WHAT THE EXERCISE ASKS
Begin at the line bearing "- 💞️ I’m looking to collaborate on ...". Transcribe it and all subsequent lines of the material below exactly, and nothing more.

RECORDS
^^^^

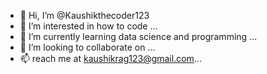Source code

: - 👋 Hi, I’m @Kaushikthecoder123
- 👀 I’m interested in how to code ...
- 🌱 I’m currently learning  data science and programming  ...
- 💞️ I’m looking to collaborate on ...
- 📫 reach me at kaushikrag123@gmail.com...

<!---
Kaushikthecoder123/Kaushikthecoder123 is a ✨ special ✨ repository because its `README.md` (this file) appears on your GitHub profile.
You can click the Preview link to take a look at your changes.
--->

^^^^

SOLUTION TO THE EXERCISE
- 💞️ I’m looking to collaborate on ...
- 📫 reach me at kaushikrag123@gmail.com...

<!---
Kaushikthecoder123/Kaushikthecoder123 is a ✨ special ✨ repository because its `README.md` (this file) appears on your GitHub profile.
You can click the Preview link to take a look at your changes.
--->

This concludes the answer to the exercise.